Information supplied:
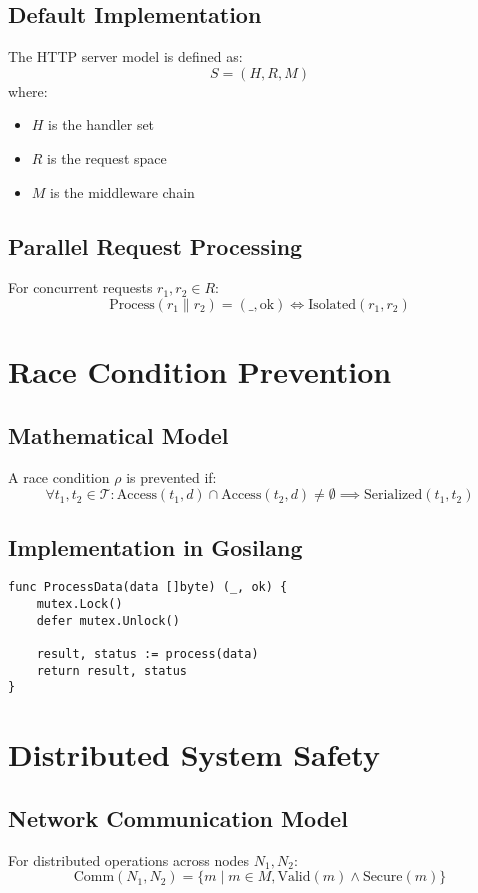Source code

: \documentclass{article}
\begin{document}
\subsection{Default Implementation}
The HTTP server model is defined as:
\[
S = (H, R, M)
\]
where:
\begin{itemize}
    \item $H$ is the handler set
    \item $R$ is the request space
    \item $M$ is the middleware chain
\end{itemize}

\subsection{Parallel Request Processing}
For concurrent requests $r_1, r_2 \in R$:
\[
\text{Process}(r_1 \parallel r_2) = (\_,\text{ok}) \iff \text{Isolated}(r_1, r_2)
\]

\section{Race Condition Prevention}
\subsection{Mathematical Model}
A race condition $\rho$ is prevented if:
\[
\forall t_1, t_2 \in \mathcal{T}: \text{Access}(t_1, d) \cap \text{Access}(t_2, d) \neq \emptyset \implies \text{Serialized}(t_1, t_2)
\]

\subsection{Implementation in Gosilang}
\begin{tcolorbox}[title=Thread-Safe Data Access Pattern]
\begin{verbatim}
func ProcessData(data []byte) (_, ok) {
    mutex.Lock()
    defer mutex.Unlock()
    
    result, status := process(data)
    return result, status
}
\end{verbatim}
\end{tcolorbox}

\section{Distributed System Safety}
\subsection{Network Communication Model}
For distributed operations across nodes $N_1, N_2$:
\[
\text{Comm}(N_1, N_2) = \{m \mid m \in M, \text{Valid}(m) \land \text{Secure}(m)\}
\]
\end{document}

What to produce:
In the records above, find each line that mentions the string "Access", then copy it.

Result for this task:
\forall t_1, t_2 \in \mathcal{T}: \text{Access}(t_1, d) \cap \text{Access}(t_2, d) \neq \emptyset \implies \text{Serialized}(t_1, t_2)
\begin{tcolorbox}[title=Thread-Safe Data Access Pattern]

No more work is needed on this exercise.